-------- RECORD SET
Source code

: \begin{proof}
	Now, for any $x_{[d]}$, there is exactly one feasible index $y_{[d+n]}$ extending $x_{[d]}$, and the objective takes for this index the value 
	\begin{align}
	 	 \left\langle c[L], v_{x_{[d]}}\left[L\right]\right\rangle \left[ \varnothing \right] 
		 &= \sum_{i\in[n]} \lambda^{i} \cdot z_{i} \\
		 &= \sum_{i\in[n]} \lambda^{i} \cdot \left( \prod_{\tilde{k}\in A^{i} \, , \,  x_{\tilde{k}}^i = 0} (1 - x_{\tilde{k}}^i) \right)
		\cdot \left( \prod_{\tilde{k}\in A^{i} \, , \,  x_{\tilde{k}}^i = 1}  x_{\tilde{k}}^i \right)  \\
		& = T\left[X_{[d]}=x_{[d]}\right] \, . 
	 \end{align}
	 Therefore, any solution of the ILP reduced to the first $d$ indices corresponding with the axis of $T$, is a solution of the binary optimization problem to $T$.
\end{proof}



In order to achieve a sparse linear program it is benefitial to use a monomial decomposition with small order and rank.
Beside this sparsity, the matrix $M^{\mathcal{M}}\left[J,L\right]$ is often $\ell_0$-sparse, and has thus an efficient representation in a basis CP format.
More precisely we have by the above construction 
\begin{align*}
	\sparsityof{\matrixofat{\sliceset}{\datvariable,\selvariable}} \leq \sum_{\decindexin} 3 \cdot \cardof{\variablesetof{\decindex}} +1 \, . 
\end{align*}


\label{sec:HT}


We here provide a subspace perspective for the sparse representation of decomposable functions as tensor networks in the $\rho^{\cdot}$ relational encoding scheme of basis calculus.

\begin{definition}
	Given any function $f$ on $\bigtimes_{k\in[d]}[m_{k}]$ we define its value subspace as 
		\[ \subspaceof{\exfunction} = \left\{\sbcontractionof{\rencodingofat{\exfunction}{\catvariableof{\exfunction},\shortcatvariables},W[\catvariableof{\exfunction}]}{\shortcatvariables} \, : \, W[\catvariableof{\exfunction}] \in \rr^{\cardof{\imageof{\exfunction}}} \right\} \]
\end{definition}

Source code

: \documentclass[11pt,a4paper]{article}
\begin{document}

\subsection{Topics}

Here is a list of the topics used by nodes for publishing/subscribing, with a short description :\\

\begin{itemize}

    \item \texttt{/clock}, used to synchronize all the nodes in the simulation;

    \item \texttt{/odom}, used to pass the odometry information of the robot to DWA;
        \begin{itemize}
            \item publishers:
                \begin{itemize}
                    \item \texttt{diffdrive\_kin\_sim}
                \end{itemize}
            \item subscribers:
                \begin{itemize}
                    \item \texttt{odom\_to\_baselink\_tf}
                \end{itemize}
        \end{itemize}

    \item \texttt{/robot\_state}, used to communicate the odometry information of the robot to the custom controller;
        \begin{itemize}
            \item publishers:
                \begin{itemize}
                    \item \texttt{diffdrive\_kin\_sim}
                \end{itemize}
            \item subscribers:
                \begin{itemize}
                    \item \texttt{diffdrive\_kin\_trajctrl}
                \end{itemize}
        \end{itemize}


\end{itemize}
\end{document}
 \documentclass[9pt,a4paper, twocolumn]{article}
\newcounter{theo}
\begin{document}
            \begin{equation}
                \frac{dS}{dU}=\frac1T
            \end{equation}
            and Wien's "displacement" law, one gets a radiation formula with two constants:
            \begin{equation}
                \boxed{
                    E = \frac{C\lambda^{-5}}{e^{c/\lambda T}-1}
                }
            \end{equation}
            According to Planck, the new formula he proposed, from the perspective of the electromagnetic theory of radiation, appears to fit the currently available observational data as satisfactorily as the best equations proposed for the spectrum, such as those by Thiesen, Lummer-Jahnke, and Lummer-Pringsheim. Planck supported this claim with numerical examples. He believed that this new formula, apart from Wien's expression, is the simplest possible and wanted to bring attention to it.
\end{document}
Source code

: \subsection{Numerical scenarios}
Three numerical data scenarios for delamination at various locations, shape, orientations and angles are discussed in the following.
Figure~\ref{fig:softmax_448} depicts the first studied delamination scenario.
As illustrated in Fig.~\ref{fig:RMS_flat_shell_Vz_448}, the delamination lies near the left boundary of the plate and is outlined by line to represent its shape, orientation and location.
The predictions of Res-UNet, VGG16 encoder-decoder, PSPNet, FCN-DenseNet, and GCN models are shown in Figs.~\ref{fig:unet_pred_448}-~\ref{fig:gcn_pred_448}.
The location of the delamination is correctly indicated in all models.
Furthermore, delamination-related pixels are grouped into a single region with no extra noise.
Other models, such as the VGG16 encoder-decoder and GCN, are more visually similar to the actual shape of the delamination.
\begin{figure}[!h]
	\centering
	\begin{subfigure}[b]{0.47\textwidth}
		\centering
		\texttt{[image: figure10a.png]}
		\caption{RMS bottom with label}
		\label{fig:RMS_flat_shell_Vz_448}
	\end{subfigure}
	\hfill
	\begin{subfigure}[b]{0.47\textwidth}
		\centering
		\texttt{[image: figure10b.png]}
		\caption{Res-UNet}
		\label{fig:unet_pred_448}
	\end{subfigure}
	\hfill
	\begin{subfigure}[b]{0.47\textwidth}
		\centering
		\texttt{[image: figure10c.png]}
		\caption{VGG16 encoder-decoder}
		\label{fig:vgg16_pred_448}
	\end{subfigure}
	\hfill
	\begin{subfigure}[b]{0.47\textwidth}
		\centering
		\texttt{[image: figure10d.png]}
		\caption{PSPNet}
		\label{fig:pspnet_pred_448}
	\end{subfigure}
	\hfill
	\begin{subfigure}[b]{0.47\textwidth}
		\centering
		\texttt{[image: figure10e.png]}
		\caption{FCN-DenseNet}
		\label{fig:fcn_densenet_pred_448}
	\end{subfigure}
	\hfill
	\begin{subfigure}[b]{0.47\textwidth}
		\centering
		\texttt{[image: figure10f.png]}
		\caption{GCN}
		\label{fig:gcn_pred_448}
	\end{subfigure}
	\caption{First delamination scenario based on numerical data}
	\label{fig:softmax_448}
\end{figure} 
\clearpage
----------------
#### TRY IT
Could I ask you to return the records exactly and in full?

#### EXERCISE SOLUTION
Source code

: \begin{proof}
	Now, for any $x_{[d]}$, there is exactly one feasible index $y_{[d+n]}$ extending $x_{[d]}$, and the objective takes for this index the value 
	\begin{align}
	 	 \left\langle c[L], v_{x_{[d]}}\left[L\right]\right\rangle \left[ \varnothing \right] 
		 &= \sum_{i\in[n]} \lambda^{i} \cdot z_{i} \\
		 &= \sum_{i\in[n]} \lambda^{i} \cdot \left( \prod_{\tilde{k}\in A^{i} \, , \,  x_{\tilde{k}}^i = 0} (1 - x_{\tilde{k}}^i) \right)
		\cdot \left( \prod_{\tilde{k}\in A^{i} \, , \,  x_{\tilde{k}}^i = 1}  x_{\tilde{k}}^i \right)  \\
		& = T\left[X_{[d]}=x_{[d]}\right] \, . 
	 \end{align}
	 Therefore, any solution of the ILP reduced to the first $d$ indices corresponding with the axis of $T$, is a solution of the binary optimization problem to $T$.
\end{proof}



In order to achieve a sparse linear program it is benefitial to use a monomial decomposition with small order and rank.
Beside this sparsity, the matrix $M^{\mathcal{M}}\left[J,L\right]$ is often $\ell_0$-sparse, and has thus an efficient representation in a basis CP format.
More precisely we have by the above construction 
\begin{align*}
	\sparsityof{\matrixofat{\sliceset}{\datvariable,\selvariable}} \leq \sum_{\decindexin} 3 \cdot \cardof{\variablesetof{\decindex}} +1 \, . 
\end{align*}


\label{sec:HT}


We here provide a subspace perspective for the sparse representation of decomposable functions as tensor networks in the $\rho^{\cdot}$ relational encoding scheme of basis calculus.

\begin{definition}
	Given any function $f$ on $\bigtimes_{k\in[d]}[m_{k}]$ we define its value subspace as 
		\[ \subspaceof{\exfunction} = \left\{\sbcontractionof{\rencodingofat{\exfunction}{\catvariableof{\exfunction},\shortcatvariables},W[\catvariableof{\exfunction}]}{\shortcatvariables} \, : \, W[\catvariableof{\exfunction}] \in \rr^{\cardof{\imageof{\exfunction}}} \right\} \]
\end{definition}

Source code

: \documentclass[11pt,a4paper]{article}
\begin{document}

\subsection{Topics}

Here is a list of the topics used by nodes for publishing/subscribing, with a short description :\\

\begin{itemize}

    \item \texttt{/clock}, used to synchronize all the nodes in the simulation;

    \item \texttt{/odom}, used to pass the odometry information of the robot to DWA;
        \begin{itemize}
            \item publishers:
                \begin{itemize}
                    \item \texttt{diffdrive\_kin\_sim}
                \end{itemize}
            \item subscribers:
                \begin{itemize}
                    \item \texttt{odom\_to\_baselink\_tf}
                \end{itemize}
        \end{itemize}

    \item \texttt{/robot\_state}, used to communicate the odometry information of the robot to the custom controller;
        \begin{itemize}
            \item publishers:
                \begin{itemize}
                    \item \texttt{diffdrive\_kin\_sim}
                \end{itemize}
            \item subscribers:
                \begin{itemize}
                    \item \texttt{diffdrive\_kin\_trajctrl}
                \end{itemize}
        \end{itemize}


\end{itemize}
\end{document}
 \documentclass[9pt,a4paper, twocolumn]{article}
\newcounter{theo}
\begin{document}
            \begin{equation}
                \frac{dS}{dU}=\frac1T
            \end{equation}
            and Wien's "displacement" law, one gets a radiation formula with two constants:
            \begin{equation}
                \boxed{
                    E = \frac{C\lambda^{-5}}{e^{c/\lambda T}-1}
                }
            \end{equation}
            According to Planck, the new formula he proposed, from the perspective of the electromagnetic theory of radiation, appears to fit the currently available observational data as satisfactorily as the best equations proposed for the spectrum, such as those by Thiesen, Lummer-Jahnke, and Lummer-Pringsheim. Planck supported this claim with numerical examples. He believed that this new formula, apart from Wien's expression, is the simplest possible and wanted to bring attention to it.
\end{document}
Source code

: \subsection{Numerical scenarios}
Three numerical data scenarios for delamination at various locations, shape, orientations and angles are discussed in the following.
Figure~\ref{fig:softmax_448} depicts the first studied delamination scenario.
As illustrated in Fig.~\ref{fig:RMS_flat_shell_Vz_448}, the delamination lies near the left boundary of the plate and is outlined by line to represent its shape, orientation and location.
The predictions of Res-UNet, VGG16 encoder-decoder, PSPNet, FCN-DenseNet, and GCN models are shown in Figs.~\ref{fig:unet_pred_448}-~\ref{fig:gcn_pred_448}.
The location of the delamination is correctly indicated in all models.
Furthermore, delamination-related pixels are grouped into a single region with no extra noise.
Other models, such as the VGG16 encoder-decoder and GCN, are more visually similar to the actual shape of the delamination.
\begin{figure}[!h]
	\centering
	\begin{subfigure}[b]{0.47\textwidth}
		\centering
		\texttt{[image: figure10a.png]}
		\caption{RMS bottom with label}
		\label{fig:RMS_flat_shell_Vz_448}
	\end{subfigure}
	\hfill
	\begin{subfigure}[b]{0.47\textwidth}
		\centering
		\texttt{[image: figure10b.png]}
		\caption{Res-UNet}
		\label{fig:unet_pred_448}
	\end{subfigure}
	\hfill
	\begin{subfigure}[b]{0.47\textwidth}
		\centering
		\texttt{[image: figure10c.png]}
		\caption{VGG16 encoder-decoder}
		\label{fig:vgg16_pred_448}
	\end{subfigure}
	\hfill
	\begin{subfigure}[b]{0.47\textwidth}
		\centering
		\texttt{[image: figure10d.png]}
		\caption{PSPNet}
		\label{fig:pspnet_pred_448}
	\end{subfigure}
	\hfill
	\begin{subfigure}[b]{0.47\textwidth}
		\centering
		\texttt{[image: figure10e.png]}
		\caption{FCN-DenseNet}
		\label{fig:fcn_densenet_pred_448}
	\end{subfigure}
	\hfill
	\begin{subfigure}[b]{0.47\textwidth}
		\centering
		\texttt{[image: figure10f.png]}
		\caption{GCN}
		\label{fig:gcn_pred_448}
	\end{subfigure}
	\caption{First delamination scenario based on numerical data}
	\label{fig:softmax_448}
\end{figure} 
\clearpage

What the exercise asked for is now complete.